Я – дочь Айшат, второй из дочерей Кязима. С детства слышала от соседей, знакомых много добрых слов о своем деде. Не раз он качал меня на своих коленях, ласкал и читал стихи. До сих пор помню платье, которое подарили мне дедушка с бабушкой, когда меня, уже пятилетнюю, забирали домой.
Помню и сам переезд в Кичмалку – родительские сборы, долгая дорога на бричках, барак, в котором нам предстояло жить, и слова дедушки, когда ему, как хаджи, предложили занять самую лучшую комнату: «Я ничем не лучше остальных»...
В другой раз мы с отцом застали Бекмурзу Пачева с одним балкарцем. Отец сказал, что это и есть Кязим Мечиев, который слагает стихи далеко в горах. При этом он показал рукой на хорошо видневшийся Къашха-Тау. До этого я и не предполагал, что там могут быть селения.

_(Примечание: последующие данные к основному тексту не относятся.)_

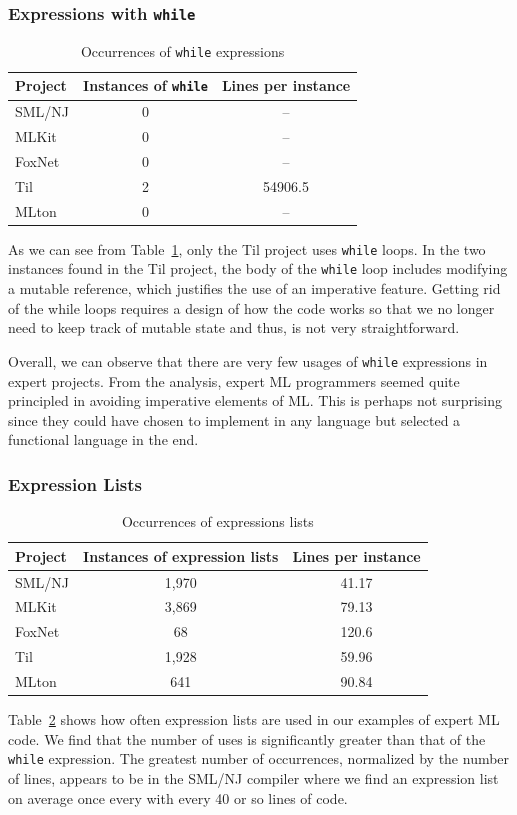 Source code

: \documentclass[12pt,abstracton]{scrartcl}
\begin{document}
\subsubsection{Expressions with \texttt{while}}
\begin{table}[h!]
\centering
\begin{tabular}{|l||c|c|}
\hline
Project & Instances of \texttt{while} & Lines per instance \\ \hline\hline
SML/NJ & 0 & --\\
MLKit & 0 & --\\
FoxNet & 0 & -- \\
Til & 2 & 54906.5 \\
MLton & 0 & --\\ \hline
\end{tabular}
\caption{Occurrences of \texttt{while} expressions}
\label{table:while}
\end{table}
As we can see from Table~\ref{table:while}, only the Til
project uses \texttt{while} loops.
In the two instances found in the Til project, the body of the \texttt{while}
loop includes modifying a mutable reference, which justifies the use of
an imperative feature. Getting rid of the while loops requires a design of how the code works so
that we no longer need to keep track of mutable state and thus, is not very straightforward.

Overall, we can observe that there are very few usages of \texttt{while} expressions
in expert projects.
From the analysis, expert ML programmers seemed quite principled in avoiding imperative
elements of ML. This is perhaps not surprising since they could have chosen
to implement in any language but selected a functional language in the end.
\subsubsection{Expression Lists}
\begin{table}[h!]
\centering
\begin{tabular}{|l||c|c|}
\hline
Project & Instances of expression lists & Lines per instance \\ \hline\hline
SML/NJ & 1,970 & 41.17 \\
MLKit & 3,869 & 79.13 \\
FoxNet & 68 & 120.6 \\
Til & 1,928 & 59.96 \\
MLton & 641 & 90.84 \\ \hline
\end{tabular}
\caption{Occurrences of expressions lists}
\label{table:explist}
\end{table}
Table~\ref{table:explist} shows how often expression lists are used in our
examples of expert ML code. We find that the number of uses is significantly
greater than that of the \texttt{while} expression. The greatest number
of occurrences, normalized by the number of lines, appears to be in the SML/NJ
compiler where we find an expression list on average once every with every
40 or so lines of code.
\end{document}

Пока они разговаривали, я смотрел на его доброе лицо и белоснежные зубы, которые виднелись во время разговора.
Хотя мы являемся близкими родственниками Уянаевых и неоднократно бывали в Къашха-Тау, по-балкарски говорить ни мой отец, ни я так и не научились. По всей вероятности, горского языка не знал и Бекмурза. Общим для этих троих во время беседы был кабардинский язык, на котором Мечи-улу и говорил, добавляя свое «сау болсун Тейри», «халаллыкъ», «оугъурлулукъ». Бекмурзу, Кязима и Амирхана приглашали в Нальчик, чтобы записать их новые стихотворения, фольклорные материалы. Мне тогда было лет тринадцать.

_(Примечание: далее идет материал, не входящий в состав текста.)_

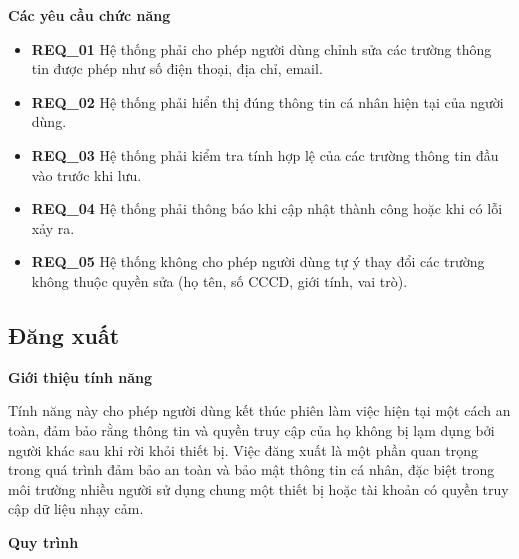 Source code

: \noindent \textbf{Các yêu cầu chức năng}

\begin{itemize}

  \item \textbf{REQ\_01} Hệ thống phải cho phép người dùng chỉnh sửa các trường thông tin được phép như số điện thoại, địa chỉ, email.

  \item \textbf{REQ\_02} Hệ thống phải hiển thị đúng thông tin cá nhân hiện tại của người dùng.

  \item \textbf{REQ\_03} Hệ thống phải kiểm tra tính hợp lệ của các trường thông tin đầu vào trước khi lưu.

  \item \textbf{REQ\_04} Hệ thống phải thông báo khi cập nhật thành công hoặc khi có lỗi xảy ra.

  \item \textbf{REQ\_05} Hệ thống không cho phép người dùng tự ý thay đổi các trường không thuộc quyền sửa (họ tên, số CCCD, giới tính, vai trò).

\end{itemize}

\subsection{Đăng xuất}

\noindent \textbf{Giới thiệu tính năng}

Tính năng này cho phép người dùng kết thúc phiên làm việc hiện tại một cách an toàn, đảm bảo rằng thông tin và quyền truy cập của họ không bị lạm dụng bởi người khác sau khi rời khỏi thiết bị. Việc đăng xuất là một phần quan trọng trong quá trình đảm bảo an toàn và bảo mật thông tin cá nhân, đặc biệt trong môi trường nhiều người sử dụng chung một thiết bị hoặc tài khoản có quyền truy cập dữ liệu nhạy cảm.

\noindent \textbf{Quy trình}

Мне думается, что Кязим и Бекмурза знали друг друга и до революции. А в тридцатые годы встречались часто. Однажды по просьбе Кязима и Бекмурзы я на шикапшине исполнял мотивы песен «Гапалау», «Солтан-Хамид», «Андемиркан». Они остались очень довольны. Кязим погладил даже меня по голове и сказал: «Дахэу уоджэгу, щIалэ цIыкIу» (красиво играешь, мальчик).
Кязим Мечиев учился три года в медресе в кабардинском селении Лескен. А Башлоевы, которые проживали в Нижней Жемтале, являлись его родственниками по отцу. Кязим, возвращаясь домой в Шики, часто гостил у Башлоевых...
Житель Хасаньи Даут Боттаев вспоминал, что летом 1933 года Бетал Калмыков приезжал к Мечиеву.
– А на каком языке они говорили? – спросил я Даута, держа в памяти то, что, находясь в найме у Абаевых в течение пяти лет, Калмыков мог научиться говорить по-балкарски.
– Они говорили на кабардинском языке. Это я хорошо помню.
Почему люди шли к нему? Из Чегема, Безенги, Кара-Су, Баксана на осликах, пешком? Чаще с бедой, когда совсем уже плохо. Вот жизнь прожил, а понять не могу, как это у него получалось: человек, уже сломленный, оглушенный – нищетой ли, неправдой ли, человек, уже больной, рядом с ним чувствовал себя необыкновенным, нужным, как будто совсем молодым.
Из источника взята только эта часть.